▶ **Work request**:
This exercise calls for the line with "I am pretty", the line with "задача реализуется по-разному", and all lines between them in the material below, output exactly and with no other lines.

▶ **Records for processing**:
::::::::::

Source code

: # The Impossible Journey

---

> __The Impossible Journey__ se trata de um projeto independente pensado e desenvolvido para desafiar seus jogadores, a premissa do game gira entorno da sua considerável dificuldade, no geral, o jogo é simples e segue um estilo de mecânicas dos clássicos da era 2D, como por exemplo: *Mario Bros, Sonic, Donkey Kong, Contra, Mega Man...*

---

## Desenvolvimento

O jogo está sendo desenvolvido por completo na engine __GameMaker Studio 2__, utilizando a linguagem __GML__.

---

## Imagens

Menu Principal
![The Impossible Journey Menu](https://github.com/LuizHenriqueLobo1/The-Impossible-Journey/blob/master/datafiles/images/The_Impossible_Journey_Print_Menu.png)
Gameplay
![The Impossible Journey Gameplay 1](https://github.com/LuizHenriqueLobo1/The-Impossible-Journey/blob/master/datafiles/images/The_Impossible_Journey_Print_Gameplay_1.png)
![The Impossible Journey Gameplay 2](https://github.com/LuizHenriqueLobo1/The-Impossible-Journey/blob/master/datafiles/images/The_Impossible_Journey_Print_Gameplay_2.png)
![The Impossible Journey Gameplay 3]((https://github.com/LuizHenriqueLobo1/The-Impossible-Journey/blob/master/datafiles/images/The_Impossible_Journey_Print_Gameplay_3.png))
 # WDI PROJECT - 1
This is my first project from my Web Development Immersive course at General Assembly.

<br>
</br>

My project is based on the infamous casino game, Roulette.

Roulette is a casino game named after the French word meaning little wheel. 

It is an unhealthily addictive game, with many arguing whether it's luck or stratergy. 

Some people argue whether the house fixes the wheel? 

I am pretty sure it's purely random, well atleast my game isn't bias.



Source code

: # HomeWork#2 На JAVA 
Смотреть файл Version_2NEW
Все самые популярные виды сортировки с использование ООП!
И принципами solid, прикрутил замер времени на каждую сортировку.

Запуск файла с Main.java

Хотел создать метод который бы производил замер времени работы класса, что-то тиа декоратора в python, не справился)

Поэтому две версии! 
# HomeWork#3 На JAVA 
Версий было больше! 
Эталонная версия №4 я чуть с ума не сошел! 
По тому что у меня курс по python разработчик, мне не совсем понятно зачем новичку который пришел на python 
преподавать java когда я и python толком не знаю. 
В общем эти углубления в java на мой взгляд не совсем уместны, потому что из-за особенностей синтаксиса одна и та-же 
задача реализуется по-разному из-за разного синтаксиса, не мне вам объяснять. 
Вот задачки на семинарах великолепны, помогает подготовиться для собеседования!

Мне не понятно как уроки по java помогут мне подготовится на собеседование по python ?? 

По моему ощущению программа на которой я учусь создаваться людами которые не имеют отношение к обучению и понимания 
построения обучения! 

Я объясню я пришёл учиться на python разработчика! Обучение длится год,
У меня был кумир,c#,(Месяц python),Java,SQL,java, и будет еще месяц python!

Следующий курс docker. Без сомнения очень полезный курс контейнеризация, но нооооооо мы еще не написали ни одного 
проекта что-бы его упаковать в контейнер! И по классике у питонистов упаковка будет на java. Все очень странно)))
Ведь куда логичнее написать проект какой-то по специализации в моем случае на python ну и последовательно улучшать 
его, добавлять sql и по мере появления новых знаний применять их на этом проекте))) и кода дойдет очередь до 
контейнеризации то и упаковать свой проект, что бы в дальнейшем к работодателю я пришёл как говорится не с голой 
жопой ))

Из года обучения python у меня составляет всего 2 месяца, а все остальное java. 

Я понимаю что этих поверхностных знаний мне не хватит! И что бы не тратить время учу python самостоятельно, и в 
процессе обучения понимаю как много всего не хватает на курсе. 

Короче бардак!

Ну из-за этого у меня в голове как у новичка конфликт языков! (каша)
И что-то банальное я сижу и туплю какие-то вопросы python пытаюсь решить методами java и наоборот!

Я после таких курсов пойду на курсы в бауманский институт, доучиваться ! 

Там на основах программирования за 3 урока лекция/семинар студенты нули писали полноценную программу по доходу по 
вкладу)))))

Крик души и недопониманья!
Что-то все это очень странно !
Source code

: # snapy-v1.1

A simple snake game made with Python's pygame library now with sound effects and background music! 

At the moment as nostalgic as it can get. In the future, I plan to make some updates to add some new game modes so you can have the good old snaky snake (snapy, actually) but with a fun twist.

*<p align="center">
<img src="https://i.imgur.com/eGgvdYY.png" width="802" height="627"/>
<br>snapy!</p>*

::::::::::

▶ **Solution**:
I am pretty sure it's purely random, well atleast my game isn't bias.



Source code

: # HomeWork#2 На JAVA 
Смотреть файл Version_2NEW
Все самые популярные виды сортировки с использование ООП!
И принципами solid, прикрутил замер времени на каждую сортировку.

Запуск файла с Main.java

Хотел создать метод который бы производил замер времени работы класса, что-то тиа декоратора в python, не справился)

Поэтому две версии! 
# HomeWork#3 На JAVA 
Версий было больше! 
Эталонная версия №4 я чуть с ума не сошел! 
По тому что у меня курс по python разработчик, мне не совсем понятно зачем новичку который пришел на python 
преподавать java когда я и python толком не знаю. 
В общем эти углубления в java на мой взгляд не совсем уместны, потому что из-за особенностей синтаксиса одна и та-же 
задача реализуется по-разному из-за разного синтаксиса, не мне вам объяснять. 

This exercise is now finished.